Barbara Garson (born July 7, 1941 in Brooklyn) is an American playwright, author and social activist, perhaps best known for the play MacBird!.
Garson attended the University of California, Berkeley, where she earned a B.A. specializing in Classical History in 1964. She was active in the Free Speech Movement, as the editor of The Free Speech Movement Newsletter, which was printed on an offset press that she herself had restored. She was one of 800 arrested on December 2, 1964 at a sit-in at Sproul Hall, Berkeley, following the "Machine Speech" by Mario Savio. In 1968, Garson had a child, Juliet, and in 1969 she went to work at The Shelter Half, an anti-war GI coffee house near Fort Lewis Army base in Tacoma, Washington. In the early 1970s, she moved to Manhattan, publishing short, humorous essays and theater reviews primarily for The Village Voice as well as plays.
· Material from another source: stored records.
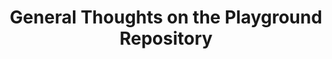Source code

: ---
title: General Thoughts on the Playground Repository
layout: category
permalink: /playground-repo/
taxonomy: playground-repo
excerpt: >
  This category presents the overall structure of the playground repository.
  Most of it will be about Nix as development environments, Jekyll and GitHub.
header:
  teaser: /assets/images/halfling-in-playground.jpg
  overlay_image: /assets/images/halfling-in-playground.jpg
  overlay_filter: 0.4
  caption: Image generated by AI with prompt "Young Halfling having fun in a playground".
  actions:
    - label: "Go to the Code"
      url: https://github.com/clement-casse/playground/
author_profile: true
---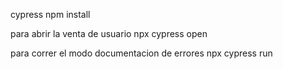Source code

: cypress 
npm install

para abrir la venta de usuario
npx cypress open

para correr el modo documentacion de errores 
npx cypress run
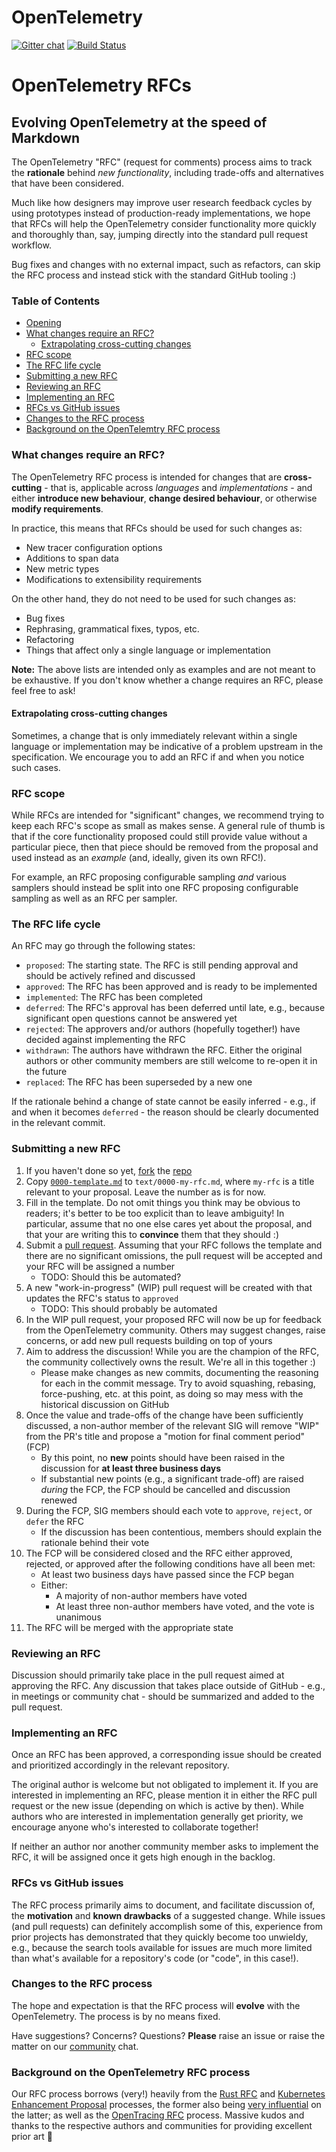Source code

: # OpenTelemetry
[![Gitter chat][gitter-image]][gitter-url]
[![Build Status][circleci-image]][circleci-url]

# OpenTelemetry RFCs
## Evolving OpenTelemetry at the speed of Markdown

The OpenTelemetry "RFC" (request for comments) process aims to track the **rationale** behind *new functionality*, including trade-offs and alternatives that have been considered.

Much like how designers may improve user research feedback cycles by using prototypes instead of production-ready implementations, we hope that RFCs will help the OpenTelemetry consider functionality more quickly and thoroughly than, say, jumping directly into the standard pull request workflow.

Bug fixes and changes with no external impact, such as refactors, can skip the RFC process and instead stick with the standard GitHub tooling :)

### Table of Contents

* [Opening](#opentelemetry-rfcs)
* [What changes require an RFC?](#what-changes-require-an-rfc)
  * [Extrapolating cross-cutting changes](#extrapolating-cross-cutting-changes)
* [RFC scope](#rfc-scope)
* [The RFC life cycle](#the-rfc-life-cycle)
* [Submitting a new RFC](#submitting-a-new-rfc)
* [Reviewing an RFC](#reviewing-an-rfc)
* [Implementing an RFC](#implementing-an-rfc)
* [RFCs vs GitHub issues](#rfcs-vs-github-issues)
* [Changes to the RFC process](#changes-to-the-rfc-process)
* [Background on the OpenTelemtry RFC process](#background-on-the-opentelemetry-rfc-process)

### What changes require an RFC?

The OpenTelemetry RFC process is intended for changes that are **cross-cutting** - that is, applicable across *languages* and *implementations* - and either **introduce new behaviour**, **change desired behaviour**, or otherwise **modify requirements**.

In practice, this means that RFCs should be used for such changes as:

* New tracer configuration options
* Additions to span data
* New metric types
* Modifications to extensibility requirements

On the other hand, they do not need to be used for such changes as:

* Bug fixes
* Rephrasing, grammatical fixes, typos, etc.
* Refactoring
* Things that affect only a single language or implementation

**Note:** The above lists are intended only as examples and are not meant to be exhaustive. If you don't know whether a change requires an RFC, please feel free to ask!

#### Extrapolating cross-cutting changes

Sometimes, a change that is only immediately relevant within a single language or implementation may be indicative of a problem upstream in the specification. We encourage you to add an RFC if and when you notice such cases.

### RFC scope

While RFCs are intended for "significant" changes, we recommend trying to keep each RFC's scope as small as makes sense. A general rule of thumb is that if the core functionality proposed could still provide value without a particular piece, then that piece should be removed from the proposal and used instead as an *example* (and, ideally, given its own RFC!).

For example, an RFC proposing configurable sampling *and* various samplers should instead be split into one RFC proposing configurable sampling as well as an RFC per sampler.

### The RFC life cycle

An RFC may go through the following states:

* `proposed`: The starting state. The RFC is still pending approval and should be actively refined and discussed
* `approved`: The RFC has been approved and is ready to be implemented
* `implemented`: The RFC has been completed
* `deferred`: The RFC's approval has been deferred until late, e.g., because significant open questions cannot be answered yet
* `rejected`: The approvers and/or authors (hopefully together!) have decided against implementing the RFC
* `withdrawn`: The authors have withdrawn the RFC. Either the original authors or other community members are still welcome to re-open it in the future
* `replaced`: The RFC has been superseded by a new one

If the rationale behind a change of state cannot be easily inferred - e.g., if and when it becomes `deferred` - the reason should be clearly documented in the relevant commit.

### Submitting a new RFC

1. If you haven't done so yet, [fork](https://help.github.com/en/articles/fork-a-repo) the [repo](https://github.com/open-telemetry/rfcs)
1. Copy [`0000-template.md`](./0000-template.md) to `text/0000-my-rfc.md`, where `my-rfc` is a title relevant to your proposal. Leave the number as is for now.
1. Fill in the template. Do not omit things you think may be obvious to readers; it's better to be too explicit than to leave ambiguity! In particular, assume that no one else cares yet about the proposal, and that your are writing this to **convince** them that they should :)
1. Submit a [pull request](https://github.com/open-telemetry/compare). Assuming that your RFC follows the template and there are no significant omissions, the pull request will be accepted and your RFC will be assigned a number
    * TODO: Should this be automated?
1. A new "work-in-progress" (WIP) pull request will be created with that updates the RFC's status to `approved`
    * TODO: This should probably be automated
1. In the WIP pull request, your proposed RFC will now be up for feedback from the OpenTelemetry community. Others may suggest changes, raise concerns, or add new pull requests building on top of yours
1. Aim to address the discussion! While you are the champion of the RFC, the community collectively owns the result. We're all in this together :)
    * Please make changes as new commits, documenting the reasoning for each in the commit message. Try to avoid squashing, rebasing, force-pushing, etc. at this point, as doing so may mess with the historical discussion on GitHub
1. Once the value and trade-offs of the change have been sufficiently discussed, a non-author member of the relevant SIG will remove "WIP" from the PR's title and propose a "motion for final comment period" (FCP)
    * By this point, no **new** points should have been raised in the discussion for **at least three business days**
    * If substantial new points (e.g., a significant trade-off) are raised *during* the FCP, the FCP should be cancelled and discussion renewed
1. During the FCP, SIG members should each vote to `approve`, `reject`, or `defer` the RFC
    * If the discussion has been contentious, members should explain the rationale behind their vote
1. The FCP will be considered closed and the RFC either approved, rejected, or approved after the following conditions have all been met:
    * At least two business days have passed since the FCP began
    * Either:
      * A majority of non-author members have voted
      * At least three non-author members have voted, and the vote is unanimous
1. The RFC will be merged with the appropriate state

### Reviewing an RFC

Discussion should primarily take place in the pull request aimed at approving the RFC. Any discussion that takes place outside of GitHub - e.g., in meetings or community chat - should be summarized and added to the pull request.

### Implementing an RFC

Once an RFC has been approved, a corresponding issue should be created and prioritized accordingly in the relevant repository.

The original author is welcome but not obligated to implement it. If you are interested in implementing an RFC, please mention it in either the RFC pull request or the new issue (depending on which is active by then). While authors who are interested in implementation generally get priority, we encourage anyone who's interested to collaborate together!

If neither an author nor another community member asks to implement the RFC, it will be assigned once it gets high enough in the backlog.

### RFCs vs GitHub issues

The RFC process primarily aims to document, and facilitate discussion of, the **motivation** and **known drawbacks** of a suggested change. While issues (and pull requests) can definitely accomplish some of this, experience from prior projects has demonstrated that they quickly become too unwieldy, e.g., because the search tools available for issues are much more limited than what's available for a repository's code (or "code", in this case!).

### Changes to the RFC process

The hope and expectation is that the RFC process will **evolve** with the OpenTelemetry. The process is by no means fixed.

Have suggestions? Concerns? Questions? **Please** raise an issue or raise the matter on our [community](https://github.com/open-telemetry/community) chat.

### Background on the OpenTelemetry RFC process

Our RFC process borrows (very!) heavily from the [Rust RFC](https://github.com/rust-lang/rfcs) and [Kubernetes Enhancement Proposal](https://github.com/kubernetes/enhancements) processes, the former also being [very influential](https://github.com/kubernetes/enhancements/blob/master/keps/0001-kubernetes-enhancement-proposal-process.md#prior-art) on the latter; as well as the [OpenTracing RFC](https://github.com/opentracing/specification/tree/master/rfc) process. Massive kudos and thanks to the respective authors and communities for providing excellent prior art 💖

[circleci-image]: https://circleci.com/gh/open-telemetry/rfcs.svg?style=svg 
[circleci-url]: https://circleci.com/gh/open-telemetry/rfcs
[gitter-image]: https://badges.gitter.im/open-telemetry/opentelemetry-specification.svg 
[gitter-url]: https://gitter.im/open-telemetry/opentelemetry-specification?utm_source=badge&utm_medium=badge&utm_campaign=pr-badge&utm_content=badge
Garson's most famous work, MacBird!, a 1966 counterculture drama/political parody of Macbeth is "one of the most controversial plays produced in the 1960s". It was originally intended for an anti-war teach-in at Berkeley. The first edition, which was self-published on the same offset press as the Free Speech Movement Newsletter, had sold over 200,000 copies by 1967 when the play opened in New York in a production starring Stacey Keach, William Devane, Cleavon Little, and Rue McClanahan. While these then-unknown actors went on to become fixtures in American theater, movies and television, the author "disappeared from public view at the height of fame". The play has since seen over 300 productions worldwide and sold over half a million copies”. MacBird is remembered as an attack on then-U.S. President Lyndon Johnson. In fact, it presented Johnson's predecessor, John Kennedy, and his would-be successor Robert Kennedy as equally unacceptable but more dangerously alluring. Garson wanted her fellow 1960s activists to step away from the Democratic Party and create their own institutions, including a third party. To that end, she could sometimes be seen outside of California theaters where MacBird was playing, gathering signatures to put the Peace and Freedom Party on the ballot. Critical reaction was mixed and the play “has had advocates and detractors of equal stature.”Dwight Macdonald, in The New York Review of Books, called it “the funniest, toughest-minded most ingenious political satire I’ve read in years…”Robert Brustein wrote that “Although this play is bound to start a storm of protest (not all of it unjustified) and may even be suppressed by some government agency, it will probably go down as one of the brutally provocative works in the American theater as well as one of the most grimly amusing,” and praised Garson as “an extraordinarily gifted parodist.”